___ Input for this task

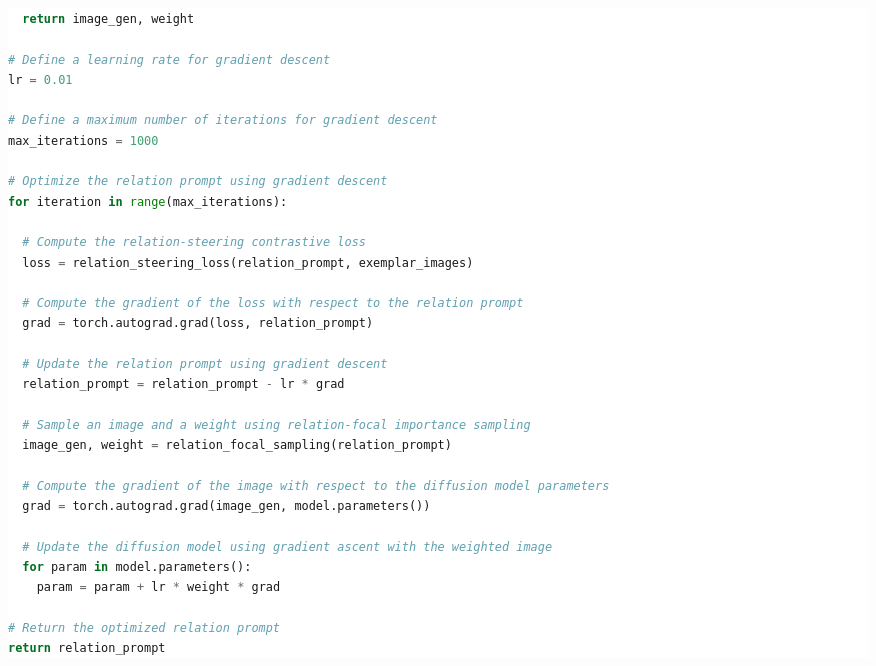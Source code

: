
 ```python
  return image_gen, weight

# Define a learning rate for gradient descent
lr = 0.01

# Define a maximum number of iterations for gradient descent
max_iterations = 1000

# Optimize the relation prompt using gradient descent
for iteration in range(max_iterations):
  
  # Compute the relation-steering contrastive loss
  loss = relation_steering_loss(relation_prompt, exemplar_images)
  
  # Compute the gradient of the loss with respect to the relation prompt
  grad = torch.autograd.grad(loss, relation_prompt)
  
  # Update the relation prompt using gradient descent
  relation_prompt = relation_prompt - lr * grad
  
  # Sample an image and a weight using relation-focal importance sampling
  image_gen, weight = relation_focal_sampling(relation_prompt)
  
  # Compute the gradient of the image with respect to the diffusion model parameters
  grad = torch.autograd.grad(image_gen, model.parameters())
  
  # Update the diffusion model using gradient ascent with the weighted image
  for param in model.parameters():
    param = param + lr * weight * grad

# Return the optimized relation prompt
return relation_prompt

```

______

» **What the task requires**
Go through the material and report each line that holds the string "parameters".

» **Solution to the exercise**
  # Compute the gradient of the image with respect to the diffusion model parameters
  grad = torch.autograd.grad(image_gen, model.parameters())
  for param in model.parameters():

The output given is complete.